● Problem details: Return each line of the records with nothing changed, pictures excepted.

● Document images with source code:
Start of Block
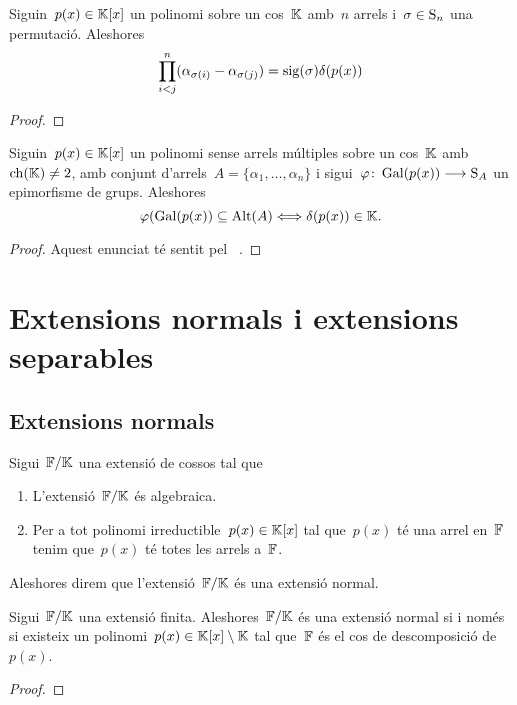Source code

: \documentclass[../Apunts.tex]{subfiles}
\begin{document}
	\begin{lemma}
		\label{lema:discriminant}
		Siguin~\(p(x)\in\mathbb{K}[x]\) un polinomi sobre un cos~\(\mathbb{K}\) amb~\(n\) arrels i~\(\sigma\in\operatorname{S}_{n}\) una permutació. Aleshores
		\[\prod_{i<j}^{n}(\alpha_{\sigma(i)}-\alpha_{\sigma(j)})=\operatorname{sig}(\sigma)\delta(p(x))\]
		\begin{proof}
		\end{proof}
	\end{lemma}
	\begin{corollary}
		\label{cor:l'arrel del discriminant d'un polinomi pertany al cos si i només si el grup de Galois del polinomi és un subgrup dels alternats de les arrels}
		Siguin~\(p(x)\in\mathbb{K}[x]\) un polinomi sense arrels múltiples sobre un cos~\(\mathbb{K}\) amb~\(\operatorname{ch}(\mathbb{K})\neq2\), amb conjunt d'arrels~\(A=\{\alpha_{1},\dots,\alpha_{n}\}\) i sigui~\(\varphi\colon\operatorname{Gal}(p(x))\longrightarrow\operatorname{S}_{A}\) un epimorfisme de grups.
		Aleshores
		\[\varphi(\operatorname{Gal}(p(x))\subseteq\operatorname{Alt}(A)\Longleftrightarrow\delta(p(x))\in\mathbb{K}.\]
		\begin{proof}
			Aquest enunciat té sentit pel \corollari~.
		\end{proof}
	\end{corollary}
	
	\section{Extensions normals i extensions separables}
\subsection{Extensions normals}
	\begin{definition}
		\label{def:extensió normal}
		Sigui~\(\mathbb{F}/\mathbb{K}\) una extensió de cossos tal que
		\begin{enumerate}
			\item L'extensió~\(\mathbb{F}/\mathbb{K}\) és algebraica.
			\item Per a tot polinomi irreductible~\(p(x)\in\mathbb{K}[x]\) tal que~\(p(x)\) té una arrel en~\(\mathbb{F}\) tenim que~\(p(x)\) té totes les arrels a~\(\mathbb{F}\).
		\end{enumerate}
		Aleshores direm que l'extensió~\(\mathbb{F}/\mathbb{K}\) és una extensió normal.
	\end{definition}
	\begin{theorem}
		\label{thm:Teorema de normalitat}
		Sigui~\(\mathbb{F}/\mathbb{K}\) una extensió finita. Aleshores~\(\mathbb{F}/\mathbb{K}\) és una extensió normal si i només si existeix un polinomi~\(p(x)\in\mathbb{K}[x]\setminus\mathbb{K}\) tal que~\(\mathbb{F}\) és el cos de descomposició de~\(p(x)\).
		\begin{proof}
		\end{proof}
	\end{theorem}
\end{document}

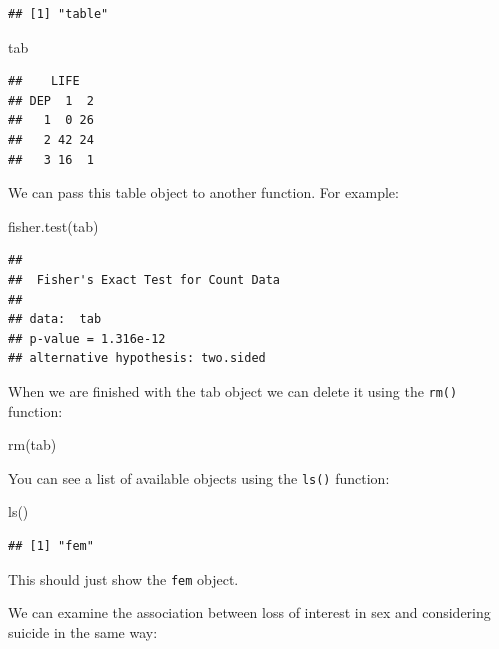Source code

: \documentclass[
  12pt,
]{book}
\newenvironment{Shaded}{\begin{snugshade}}{\end{snugshade}}
\newcommand{\FunctionTok}[1]{\textcolor[rgb]{0.00,0.00,0.00}{#1}}
\newcommand{\NormalTok}[1]{#1}
\begin{document}
\begin{verbatim}
## [1] "table"
\end{verbatim}

\begin{Shaded}
\begin{Highlighting}[]
\NormalTok{tab}
\end{Highlighting}
\end{Shaded}

\begin{verbatim}
##    LIFE
## DEP  1  2
##   1  0 26
##   2 42 24
##   3 16  1
\end{verbatim}

We can pass this table object to another function. For example:

\begin{Shaded}
\begin{Highlighting}[]
\FunctionTok{fisher.test}\NormalTok{(tab)}
\end{Highlighting}
\end{Shaded}

\begin{verbatim}
## 
##  Fisher's Exact Test for Count Data
## 
## data:  tab
## p-value = 1.316e-12
## alternative hypothesis: two.sided
\end{verbatim}

When we are finished with the tab object we can delete it using the \texttt{rm()} function:

\begin{Shaded}
\begin{Highlighting}[]
\FunctionTok{rm}\NormalTok{(tab)}
\end{Highlighting}
\end{Shaded}

You can see a list of available objects using the \texttt{ls()} function:

\begin{Shaded}
\begin{Highlighting}[]
\FunctionTok{ls}\NormalTok{()}
\end{Highlighting}
\end{Shaded}

\begin{verbatim}
## [1] "fem"
\end{verbatim}

This should just show the \texttt{fem} object.

We can examine the association between loss of interest in sex and considering suicide in the same way:
\end{document}
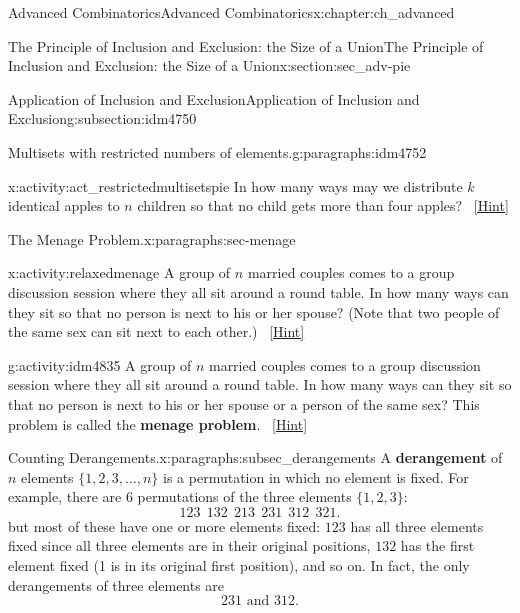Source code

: \documentclass[oneside,10pt,]{book}
\newcommand{\terminology}[1]{\textbf{#1}}
\numberwithin{equation}{chapter}
\begin{document}
\begin{chapterptx}{Advanced Combinatorics}{}{Advanced Combinatorics}{}{}{x:chapter:ch_advanced}
\begin{sectionptx}{The Principle of Inclusion and Exclusion: the Size of a Union}{}{The Principle of Inclusion and Exclusion: the Size of a Union}{}{}{x:section:sec_adv-pie}
\begin{subsectionptx}{Application of Inclusion and Exclusion}{}{Application of Inclusion and Exclusion}{}{}{g:subsection:idm4750}
\begin{paragraphs}{Multisets with restricted numbers of elements.}{g:paragraphs:idm4752}%
\begin{activity}{}{x:activity:act_restrictedmultisetspie}%
In how many ways may we distribute \(k\) identical apples to \(n\) children so that no child gets more than four apples?%
\qquad~\hfill{\tiny\hyperlink{g:hint:idm4759-back}{[Hint]}}\end{activity}
\end{paragraphs}%
\begin{paragraphs}{The Menage Problem.}{x:paragraphs:sec-menage}%
\begin{activity}{}{x:activity:relaxedmenage}%
A group of \(n\) married couples comes to a group discussion session where they all sit around a round table. In how many ways can they sit so that no person is next to his or her spouse? (Note that two people of the same sex can sit next to each other.)%
\qquad~\hfill{\tiny\hyperlink{g:hint:idm4803-back}{[Hint]}}\end{activity}
\begin{activity}{}{g:activity:idm4835}%
A group of \(n\) married couples comes to a group discussion session where they all sit around a round table. In how many ways can they sit so that no person is next to his or her spouse or a person of the same sex? This problem is called the \terminology{menage problem}.%
\qquad~\hfill{\tiny\hyperlink{g:hint:idm4842-back}{[Hint]}}\end{activity}
\end{paragraphs}%
\begin{paragraphs}{Counting Derangements.}{x:paragraphs:subsec_derangements}%
A \terminology{derangement} of \(n\) elements \(\{1,2,3,\ldots, n\}\) is a permutation in which no element is fixed. For example, there are \(6\) permutations of the three elements \(\{1,2,3\}\):%
\begin{equation*}
123 ~~ 132 ~~ 213 ~~ 231 ~~ 312 ~~ 321.
\end{equation*}
but most of these have one or more elements fixed: \(123\) has all three elements fixed since all three elements are in their original positions, \(132\) has the first element fixed (1 is in its original first position), and so on. In fact, the only derangements of three elements are%
\begin{equation*}
231 \text{ and } 312.
\end{equation*}
%
\par

\end{paragraphs}
\end{subsectionptx}
\end{sectionptx}
\end{chapterptx}
\end{document}
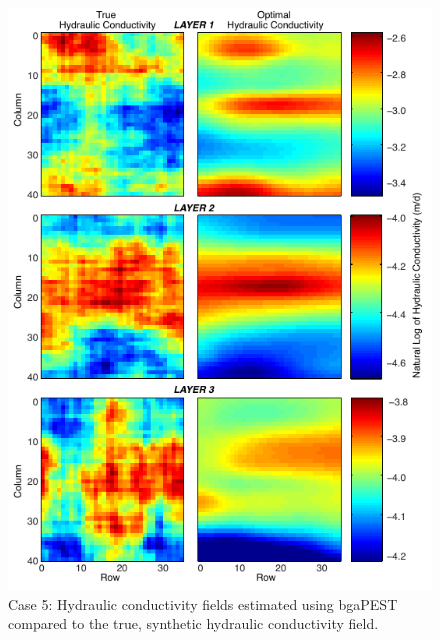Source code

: \documentclass[11pt,oneside,onecolumn]{usgsreport}
\begin{document}
\begin{appendix}
\begin{figure}[!t]
\begin{center}\includegraphics{figures/3KL_case5}\end{center}

\caption{\label{fig:3LK_case5}Case 5: Hydraulic conductivity fields estimated
using bgaPEST compared to the true, synthetic hydraulic conductivity
field.}
\end{figure}



\end{appendix}
\end{document}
End of Block
● Exercise result:
Source code

: \documentclass[../Apunts.tex]{subfiles}
\begin{document}
	\begin{lemma}
		\label{lema:discriminant}
		Siguin~\(p(x)\in\mathbb{K}[x]\) un polinomi sobre un cos~\(\mathbb{K}\) amb~\(n\) arrels i~\(\sigma\in\operatorname{S}_{n}\) una permutació. Aleshores
		\[\prod_{i<j}^{n}(\alpha_{\sigma(i)}-\alpha_{\sigma(j)})=\operatorname{sig}(\sigma)\delta(p(x))\]
		\begin{proof}
		\end{proof}
	\end{lemma}
	\begin{corollary}
		\label{cor:l'arrel del discriminant d'un polinomi pertany al cos si i només si el grup de Galois del polinomi és un subgrup dels alternats de les arrels}
		Siguin~\(p(x)\in\mathbb{K}[x]\) un polinomi sense arrels múltiples sobre un cos~\(\mathbb{K}\) amb~\(\operatorname{ch}(\mathbb{K})\neq2\), amb conjunt d'arrels~\(A=\{\alpha_{1},\dots,\alpha_{n}\}\) i sigui~\(\varphi\colon\operatorname{Gal}(p(x))\longrightarrow\operatorname{S}_{A}\) un epimorfisme de grups.
		Aleshores
		\[\varphi(\operatorname{Gal}(p(x))\subseteq\operatorname{Alt}(A)\Longleftrightarrow\delta(p(x))\in\mathbb{K}.\]
		\begin{proof}
			Aquest enunciat té sentit pel \corollari~.
		\end{proof}
	\end{corollary}
	
	\section{Extensions normals i extensions separables}
\subsection{Extensions normals}
	\begin{definition}
		\label{def:extensió normal}
		Sigui~\(\mathbb{F}/\mathbb{K}\) una extensió de cossos tal que
		\begin{enumerate}
			\item L'extensió~\(\mathbb{F}/\mathbb{K}\) és algebraica.
			\item Per a tot polinomi irreductible~\(p(x)\in\mathbb{K}[x]\) tal que~\(p(x)\) té una arrel en~\(\mathbb{F}\) tenim que~\(p(x)\) té totes les arrels a~\(\mathbb{F}\).
		\end{enumerate}
		Aleshores direm que l'extensió~\(\mathbb{F}/\mathbb{K}\) és una extensió normal.
	\end{definition}
	\begin{theorem}
		\label{thm:Teorema de normalitat}
		Sigui~\(\mathbb{F}/\mathbb{K}\) una extensió finita. Aleshores~\(\mathbb{F}/\mathbb{K}\) és una extensió normal si i només si existeix un polinomi~\(p(x)\in\mathbb{K}[x]\setminus\mathbb{K}\) tal que~\(\mathbb{F}\) és el cos de descomposició de~\(p(x)\).
		\begin{proof}
		\end{proof}
	\end{theorem}
\end{document}

Source code

: \documentclass[
  12pt,
]{book}
\newenvironment{Shaded}{\begin{snugshade}}{\end{snugshade}}
\newcommand{\FunctionTok}[1]{\textcolor[rgb]{0.00,0.00,0.00}{#1}}
\newcommand{\NormalTok}[1]{#1}
\begin{document}
\begin{verbatim}
## [1] "table"
\end{verbatim}

\begin{Shaded}
\begin{Highlighting}[]
\NormalTok{tab}
\end{Highlighting}
\end{Shaded}

\begin{verbatim}
##    LIFE
## DEP  1  2
##   1  0 26
##   2 42 24
##   3 16  1
\end{verbatim}

We can pass this table object to another function. For example:

\begin{Shaded}
\begin{Highlighting}[]
\FunctionTok{fisher.test}\NormalTok{(tab)}
\end{Highlighting}
\end{Shaded}

\begin{verbatim}
## 
##  Fisher's Exact Test for Count Data
## 
## data:  tab
## p-value = 1.316e-12
## alternative hypothesis: two.sided
\end{verbatim}

When we are finished with the tab object we can delete it using the \texttt{rm()} function:

\begin{Shaded}
\begin{Highlighting}[]
\FunctionTok{rm}\NormalTok{(tab)}
\end{Highlighting}
\end{Shaded}

You can see a list of available objects using the \texttt{ls()} function:

\begin{Shaded}
\begin{Highlighting}[]
\FunctionTok{ls}\NormalTok{()}
\end{Highlighting}
\end{Shaded}

\begin{verbatim}
## [1] "fem"
\end{verbatim}

This should just show the \texttt{fem} object.

We can examine the association between loss of interest in sex and considering suicide in the same way:
\end{document}
Source code

: \documentclass[oneside,10pt,]{book}
\newcommand{\terminology}[1]{\textbf{#1}}
\numberwithin{equation}{chapter}
\begin{document}
\begin{chapterptx}{Advanced Combinatorics}{}{Advanced Combinatorics}{}{}{x:chapter:ch_advanced}
\begin{sectionptx}{The Principle of Inclusion and Exclusion: the Size of a Union}{}{The Principle of Inclusion and Exclusion: the Size of a Union}{}{}{x:section:sec_adv-pie}
\begin{subsectionptx}{Application of Inclusion and Exclusion}{}{Application of Inclusion and Exclusion}{}{}{g:subsection:idm4750}
\begin{paragraphs}{Multisets with restricted numbers of elements.}{g:paragraphs:idm4752}%
\begin{activity}{}{x:activity:act_restrictedmultisetspie}%
In how many ways may we distribute \(k\) identical apples to \(n\) children so that no child gets more than four apples?%
\qquad~\hfill{\tiny\hyperlink{g:hint:idm4759-back}{[Hint]}}\end{activity}
\end{paragraphs}%
\begin{paragraphs}{The Menage Problem.}{x:paragraphs:sec-menage}%
\begin{activity}{}{x:activity:relaxedmenage}%
A group of \(n\) married couples comes to a group discussion session where they all sit around a round table. In how many ways can they sit so that no person is next to his or her spouse? (Note that two people of the same sex can sit next to each other.)%
\qquad~\hfill{\tiny\hyperlink{g:hint:idm4803-back}{[Hint]}}\end{activity}
\begin{activity}{}{g:activity:idm4835}%
A group of \(n\) married couples comes to a group discussion session where they all sit around a round table. In how many ways can they sit so that no person is next to his or her spouse or a person of the same sex? This problem is called the \terminology{menage problem}.%
\qquad~\hfill{\tiny\hyperlink{g:hint:idm4842-back}{[Hint]}}\end{activity}
\end{paragraphs}%
\begin{paragraphs}{Counting Derangements.}{x:paragraphs:subsec_derangements}%
A \terminology{derangement} of \(n\) elements \(\{1,2,3,\ldots, n\}\) is a permutation in which no element is fixed. For example, there are \(6\) permutations of the three elements \(\{1,2,3\}\):%
\begin{equation*}
123 ~~ 132 ~~ 213 ~~ 231 ~~ 312 ~~ 321.
\end{equation*}
but most of these have one or more elements fixed: \(123\) has all three elements fixed since all three elements are in their original positions, \(132\) has the first element fixed (1 is in its original first position), and so on. In fact, the only derangements of three elements are%
\begin{equation*}
231 \text{ and } 312.
\end{equation*}
%
\par

\end{paragraphs}
\end{subsectionptx}
\end{sectionptx}
\end{chapterptx}
\end{document}
Source code

: \documentclass[11pt,oneside,onecolumn]{usgsreport}
\begin{document}
\begin{appendix}
\begin{figure}[!t]
\begin{center}\includegraphics{figures/3KL_case5}\end{center}

\caption{\label{fig:3LK_case5}Case 5: Hydraulic conductivity fields estimated
using bgaPEST compared to the true, synthetic hydraulic conductivity
field.}
\end{figure}



\end{appendix}
\end{document}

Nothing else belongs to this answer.